[Data shown]
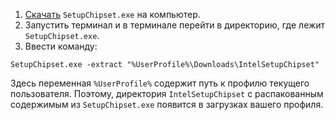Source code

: 1. [Скачать](https://www.intel.com/content/www/us/en/download/19347) `SetupChipset.exe` на компьютер.
2. Запустить терминал и в терминале перейти в директорию, где лежит `SetupChipset.exe`.
3. Ввести команду:

```batch
SetupChipset.exe -extract "%UserProfile%\Downloads\IntelSetupChipset"
```

Здесь переменная `%UserProfile%` содержит путь к профилю текущего пользователя. Поэтому, директория `IntelSetupChipset` с распакованным содержимым из `SetupChipset.exe` появится в загрузках вашего профиля.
[/Data shown]
Work instruction:
Print every entry above verbatim but drop the images.

Exercise solution:
Source code

: 1. [Скачать](https://www.intel.com/content/www/us/en/download/19347) `SetupChipset.exe` на компьютер.
2. Запустить терминал и в терминале перейти в директорию, где лежит `SetupChipset.exe`.
3. Ввести команду:

```batch
SetupChipset.exe -extract "%UserProfile%\Downloads\IntelSetupChipset"
```

Здесь переменная `%UserProfile%` содержит путь к профилю текущего пользователя. Поэтому, директория `IntelSetupChipset` с распакованным содержимым из `SetupChipset.exe` появится в загрузках вашего профиля.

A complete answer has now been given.